Brief —
Return verbatim the run of lines that opens with the line holding "Punjabi Bhag: 468 Very Poor" and closes with the last line of the records.

[Dataset entries]
▬▬▬▬▬▬▬▬▬▬
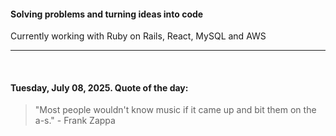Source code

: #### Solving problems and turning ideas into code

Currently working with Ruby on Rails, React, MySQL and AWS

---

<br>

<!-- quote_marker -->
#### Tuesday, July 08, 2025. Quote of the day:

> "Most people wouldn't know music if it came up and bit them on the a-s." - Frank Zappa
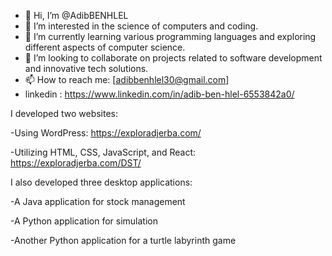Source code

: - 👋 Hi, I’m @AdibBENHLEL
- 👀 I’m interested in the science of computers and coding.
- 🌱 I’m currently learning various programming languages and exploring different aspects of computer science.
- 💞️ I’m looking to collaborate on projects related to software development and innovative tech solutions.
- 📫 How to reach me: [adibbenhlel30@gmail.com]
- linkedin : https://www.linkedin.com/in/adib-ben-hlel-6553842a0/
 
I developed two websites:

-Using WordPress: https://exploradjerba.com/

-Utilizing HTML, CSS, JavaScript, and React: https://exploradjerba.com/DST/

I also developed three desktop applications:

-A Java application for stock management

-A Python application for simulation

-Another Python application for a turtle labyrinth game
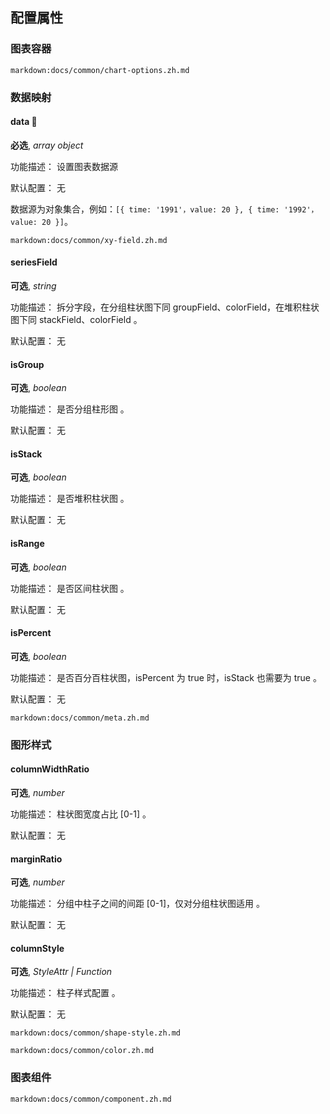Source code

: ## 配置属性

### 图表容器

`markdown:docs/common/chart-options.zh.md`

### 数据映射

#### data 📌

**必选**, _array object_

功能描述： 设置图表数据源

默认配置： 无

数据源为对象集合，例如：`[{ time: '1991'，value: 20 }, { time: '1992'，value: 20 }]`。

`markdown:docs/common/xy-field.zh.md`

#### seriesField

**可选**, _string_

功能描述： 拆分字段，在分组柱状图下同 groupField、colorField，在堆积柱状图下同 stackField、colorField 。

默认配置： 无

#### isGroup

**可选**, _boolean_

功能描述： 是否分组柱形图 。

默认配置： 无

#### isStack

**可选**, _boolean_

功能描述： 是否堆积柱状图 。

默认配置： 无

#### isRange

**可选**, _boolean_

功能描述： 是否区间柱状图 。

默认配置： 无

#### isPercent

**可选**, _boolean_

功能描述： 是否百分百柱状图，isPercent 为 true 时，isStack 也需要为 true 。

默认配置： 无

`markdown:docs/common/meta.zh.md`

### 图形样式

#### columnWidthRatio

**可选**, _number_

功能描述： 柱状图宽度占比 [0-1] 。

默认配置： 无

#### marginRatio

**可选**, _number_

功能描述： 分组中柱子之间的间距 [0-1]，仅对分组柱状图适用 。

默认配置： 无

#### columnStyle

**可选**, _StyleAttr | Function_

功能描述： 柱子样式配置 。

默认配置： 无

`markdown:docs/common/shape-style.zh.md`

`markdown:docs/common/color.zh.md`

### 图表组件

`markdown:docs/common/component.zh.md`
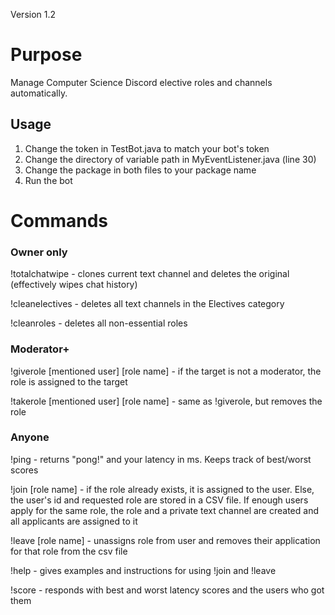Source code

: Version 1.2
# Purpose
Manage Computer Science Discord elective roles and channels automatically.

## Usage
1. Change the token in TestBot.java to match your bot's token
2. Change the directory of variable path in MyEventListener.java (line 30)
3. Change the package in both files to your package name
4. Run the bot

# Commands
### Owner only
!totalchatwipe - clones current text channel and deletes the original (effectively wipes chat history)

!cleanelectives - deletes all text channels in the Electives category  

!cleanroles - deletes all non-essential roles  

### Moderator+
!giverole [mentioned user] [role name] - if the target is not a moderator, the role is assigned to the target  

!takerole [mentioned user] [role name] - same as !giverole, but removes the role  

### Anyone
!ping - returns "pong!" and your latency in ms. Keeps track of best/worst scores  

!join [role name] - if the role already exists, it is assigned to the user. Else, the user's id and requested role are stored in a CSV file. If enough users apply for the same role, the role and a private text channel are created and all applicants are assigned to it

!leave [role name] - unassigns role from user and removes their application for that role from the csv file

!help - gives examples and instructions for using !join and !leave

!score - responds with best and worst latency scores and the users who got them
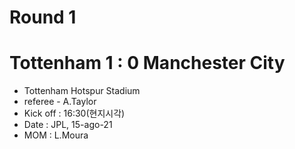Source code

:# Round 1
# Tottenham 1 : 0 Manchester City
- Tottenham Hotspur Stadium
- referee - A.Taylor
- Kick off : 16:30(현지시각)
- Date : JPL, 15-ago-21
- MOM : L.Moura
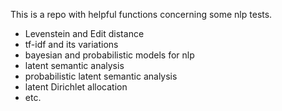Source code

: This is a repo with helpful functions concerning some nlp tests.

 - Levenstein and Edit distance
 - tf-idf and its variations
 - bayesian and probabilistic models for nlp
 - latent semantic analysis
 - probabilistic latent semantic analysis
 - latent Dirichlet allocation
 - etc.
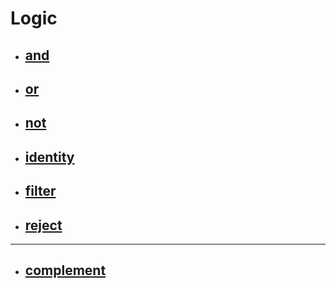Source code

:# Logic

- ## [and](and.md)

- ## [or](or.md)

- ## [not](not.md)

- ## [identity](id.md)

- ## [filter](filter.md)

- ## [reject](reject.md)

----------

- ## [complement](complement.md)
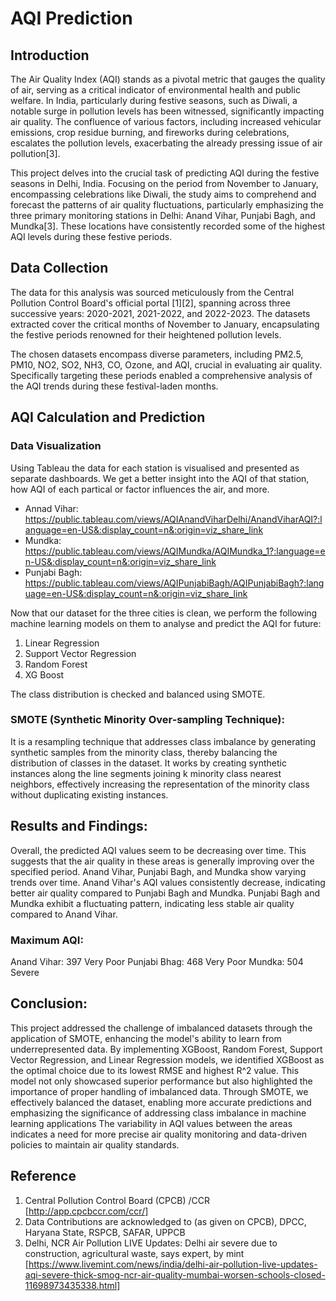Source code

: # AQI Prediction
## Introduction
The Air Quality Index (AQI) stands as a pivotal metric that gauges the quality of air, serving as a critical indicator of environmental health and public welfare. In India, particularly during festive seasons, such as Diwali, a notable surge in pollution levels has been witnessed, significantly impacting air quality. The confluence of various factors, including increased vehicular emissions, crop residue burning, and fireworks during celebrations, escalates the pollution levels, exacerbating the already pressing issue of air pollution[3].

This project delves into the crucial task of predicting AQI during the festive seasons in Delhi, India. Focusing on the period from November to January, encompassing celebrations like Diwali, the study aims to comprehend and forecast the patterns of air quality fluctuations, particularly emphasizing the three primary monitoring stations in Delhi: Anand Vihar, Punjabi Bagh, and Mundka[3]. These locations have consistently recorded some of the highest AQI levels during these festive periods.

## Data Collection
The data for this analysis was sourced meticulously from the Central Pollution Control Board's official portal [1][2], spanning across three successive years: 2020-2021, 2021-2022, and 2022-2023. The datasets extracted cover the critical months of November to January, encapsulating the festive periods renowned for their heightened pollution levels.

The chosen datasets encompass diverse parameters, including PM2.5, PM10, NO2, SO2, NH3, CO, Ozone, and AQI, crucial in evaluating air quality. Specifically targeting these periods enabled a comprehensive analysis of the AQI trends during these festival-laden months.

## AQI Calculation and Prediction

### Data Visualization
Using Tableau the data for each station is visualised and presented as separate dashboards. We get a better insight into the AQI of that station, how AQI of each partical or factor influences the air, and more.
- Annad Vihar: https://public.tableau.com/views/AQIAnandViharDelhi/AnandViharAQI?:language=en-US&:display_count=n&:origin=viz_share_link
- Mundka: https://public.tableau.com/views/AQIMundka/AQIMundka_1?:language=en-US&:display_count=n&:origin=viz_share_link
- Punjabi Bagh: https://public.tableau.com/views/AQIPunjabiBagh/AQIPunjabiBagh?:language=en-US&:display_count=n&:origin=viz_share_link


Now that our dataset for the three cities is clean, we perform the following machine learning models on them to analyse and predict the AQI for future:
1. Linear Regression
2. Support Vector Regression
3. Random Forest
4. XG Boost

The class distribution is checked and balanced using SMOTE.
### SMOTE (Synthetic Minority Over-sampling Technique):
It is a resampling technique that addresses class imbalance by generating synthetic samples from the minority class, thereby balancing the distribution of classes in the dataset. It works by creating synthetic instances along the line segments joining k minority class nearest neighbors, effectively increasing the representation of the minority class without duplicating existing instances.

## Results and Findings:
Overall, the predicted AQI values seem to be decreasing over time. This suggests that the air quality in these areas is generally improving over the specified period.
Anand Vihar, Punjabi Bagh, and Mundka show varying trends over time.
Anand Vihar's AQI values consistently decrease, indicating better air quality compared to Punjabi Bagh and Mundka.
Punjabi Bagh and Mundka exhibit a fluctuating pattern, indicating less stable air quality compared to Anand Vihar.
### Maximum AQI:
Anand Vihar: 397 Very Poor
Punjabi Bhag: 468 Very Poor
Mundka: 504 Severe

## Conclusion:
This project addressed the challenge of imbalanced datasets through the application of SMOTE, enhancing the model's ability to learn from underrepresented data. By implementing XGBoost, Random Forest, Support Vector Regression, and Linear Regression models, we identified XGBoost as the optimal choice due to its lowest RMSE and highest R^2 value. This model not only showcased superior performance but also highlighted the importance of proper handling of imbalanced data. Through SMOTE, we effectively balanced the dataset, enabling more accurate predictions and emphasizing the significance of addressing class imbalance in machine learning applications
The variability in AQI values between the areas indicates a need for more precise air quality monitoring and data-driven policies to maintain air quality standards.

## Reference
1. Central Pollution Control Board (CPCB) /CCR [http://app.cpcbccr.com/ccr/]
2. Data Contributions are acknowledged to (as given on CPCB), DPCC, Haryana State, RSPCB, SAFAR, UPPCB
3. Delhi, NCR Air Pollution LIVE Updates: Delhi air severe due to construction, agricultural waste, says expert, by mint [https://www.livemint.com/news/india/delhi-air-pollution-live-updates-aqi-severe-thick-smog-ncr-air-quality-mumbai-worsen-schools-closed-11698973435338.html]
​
▬▬▬▬▬▬▬▬▬▬
Exercise output —
Punjabi Bhag: 468 Very Poor
Mundka: 504 Severe

## Conclusion:
This project addressed the challenge of imbalanced datasets through the application of SMOTE, enhancing the model's ability to learn from underrepresented data. By implementing XGBoost, Random Forest, Support Vector Regression, and Linear Regression models, we identified XGBoost as the optimal choice due to its lowest RMSE and highest R^2 value. This model not only showcased superior performance but also highlighted the importance of proper handling of imbalanced data. Through SMOTE, we effectively balanced the dataset, enabling more accurate predictions and emphasizing the significance of addressing class imbalance in machine learning applications
The variability in AQI values between the areas indicates a need for more precise air quality monitoring and data-driven policies to maintain air quality standards.

## Reference
1. Central Pollution Control Board (CPCB) /CCR [http://app.cpcbccr.com/ccr/]
2. Data Contributions are acknowledged to (as given on CPCB), DPCC, Haryana State, RSPCB, SAFAR, UPPCB
3. Delhi, NCR Air Pollution LIVE Updates: Delhi air severe due to construction, agricultural waste, says expert, by mint [https://www.livemint.com/news/india/delhi-air-pollution-live-updates-aqi-severe-thick-smog-ncr-air-quality-mumbai-worsen-schools-closed-11698973435338.html]
​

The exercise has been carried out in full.